The meeting comes as instability in the Middle East spills over into global financial markets, driving the yen to levels that threaten economic stability in Japan. Coordination between the two nations is critical to prevent erratic currency swings that could disrupt international trade.

During the discussions, the officials focused on the movement of the yen and the broader impact of geopolitical tensions on financial stability [1]. Minister Katayama said the two sides confirmed their coordination and that he had received full understanding from the U.S. side [1].

Currency pressure has been mounting recently. The yen hit the upper 160 range on April 30, 2026, marking the first time the currency had reached that level in one year and nine months [1]. This depreciation has prompted discussions regarding direct market intervention to stabilize the exchange rate.
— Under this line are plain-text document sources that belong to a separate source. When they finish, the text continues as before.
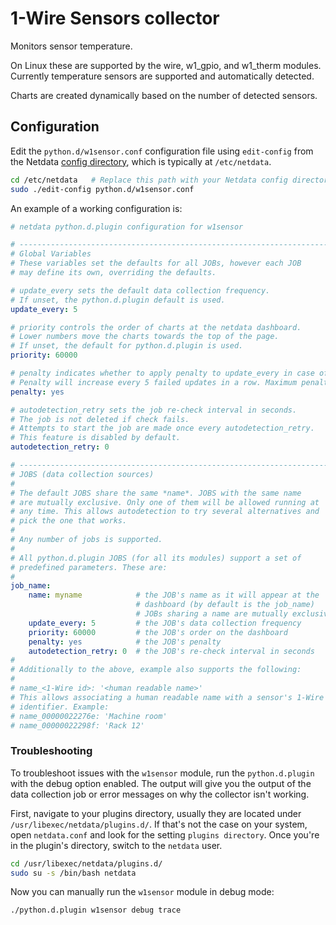 <!--
title: "1-Wire Sensors monitoring with Netdata"
custom_edit_url: "https://github.com/netdata/netdata/edit/master/collectors/python.d.plugin/w1sensor/README.md"
sidebar_label: "1-Wire sensors"
learn_status: "Published"
learn_topic_type: "References"
learn_rel_path: "Integrations/Monitor/Remotes/Devices"
-->

# 1-Wire Sensors collector

Monitors sensor temperature.

On Linux these are supported by the wire, w1_gpio, and w1_therm modules.
Currently temperature sensors are supported and automatically detected.

Charts are created dynamically based on the number of detected sensors.

## Configuration

Edit the `python.d/w1sensor.conf` configuration file using `edit-config` from the Netdata [config
directory](https://github.com/netdata/netdata/blob/master/docs/configure/nodes.md), which is typically at `/etc/netdata`.

```bash
cd /etc/netdata   # Replace this path with your Netdata config directory, if different
sudo ./edit-config python.d/w1sensor.conf
```

An example of a working configuration is:

```yaml
# netdata python.d.plugin configuration for w1sensor

# ----------------------------------------------------------------------
# Global Variables
# These variables set the defaults for all JOBs, however each JOB
# may define its own, overriding the defaults.

# update_every sets the default data collection frequency.
# If unset, the python.d.plugin default is used.
update_every: 5

# priority controls the order of charts at the netdata dashboard.
# Lower numbers move the charts towards the top of the page.
# If unset, the default for python.d.plugin is used.
priority: 60000

# penalty indicates whether to apply penalty to update_every in case of failures.
# Penalty will increase every 5 failed updates in a row. Maximum penalty is 10 minutes.
penalty: yes

# autodetection_retry sets the job re-check interval in seconds.
# The job is not deleted if check fails.
# Attempts to start the job are made once every autodetection_retry.
# This feature is disabled by default.
autodetection_retry: 0

# ----------------------------------------------------------------------
# JOBS (data collection sources)
#
# The default JOBS share the same *name*. JOBS with the same name
# are mutually exclusive. Only one of them will be allowed running at
# any time. This allows autodetection to try several alternatives and
# pick the one that works.
#
# Any number of jobs is supported.
#
# All python.d.plugin JOBS (for all its modules) support a set of
# predefined parameters. These are:
#
job_name:
    name: myname            # the JOB's name as it will appear at the
                            # dashboard (by default is the job_name)
                            # JOBs sharing a name are mutually exclusive
    update_every: 5         # the JOB's data collection frequency
    priority: 60000         # the JOB's order on the dashboard
    penalty: yes            # the JOB's penalty
    autodetection_retry: 0  # the JOB's re-check interval in seconds
#
# Additionally to the above, example also supports the following:
#
# name_<1-Wire id>: '<human readable name>'
# This allows associating a human readable name with a sensor's 1-Wire
# identifier. Example:
# name_00000022276e: 'Machine room'
# name_00000022298f: 'Rack 12'
```

### Troubleshooting

To troubleshoot issues with the `w1sensor` module, run the `python.d.plugin` with the debug option enabled. The 
output will give you the output of the data collection job or error messages on why the collector isn't working.

First, navigate to your plugins directory, usually they are located under `/usr/libexec/netdata/plugins.d/`. If that's 
not the case on your system, open `netdata.conf` and look for the setting `plugins directory`. Once you're in the 
plugin's directory, switch to the `netdata` user.

```bash
cd /usr/libexec/netdata/plugins.d/
sudo su -s /bin/bash netdata
```

Now you can manually run the `w1sensor` module in debug mode:

```bash
./python.d.plugin w1sensor debug trace
```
This level of cooperation follows a precedent set in September 2025, when a joint U.S.-Japan statement explicitly listed currency intervention as a viable option [1]. The current talks aim to ensure both nations remain aligned as they monitor the fallout from Middle East conflicts.

Katayama emphasized the strength of the bilateral relationship during the visit. "As I mentioned yesterday, the US-Japan alliance is in the best state ever, and I want to maintain it for a long time. The economies of both countries are also doing very well," Katayama said [1].

The US-Japan alliance is in the best state ever

The alignment between the U.S. and Japan suggests a high likelihood of coordinated currency intervention if the yen continues to slide. By referencing the September 2025 joint statement, both nations are signaling to speculators that they have the political will and the agreed-upon framework to intervene in the foreign exchange market to curb excessive volatility caused by geopolitical shocks.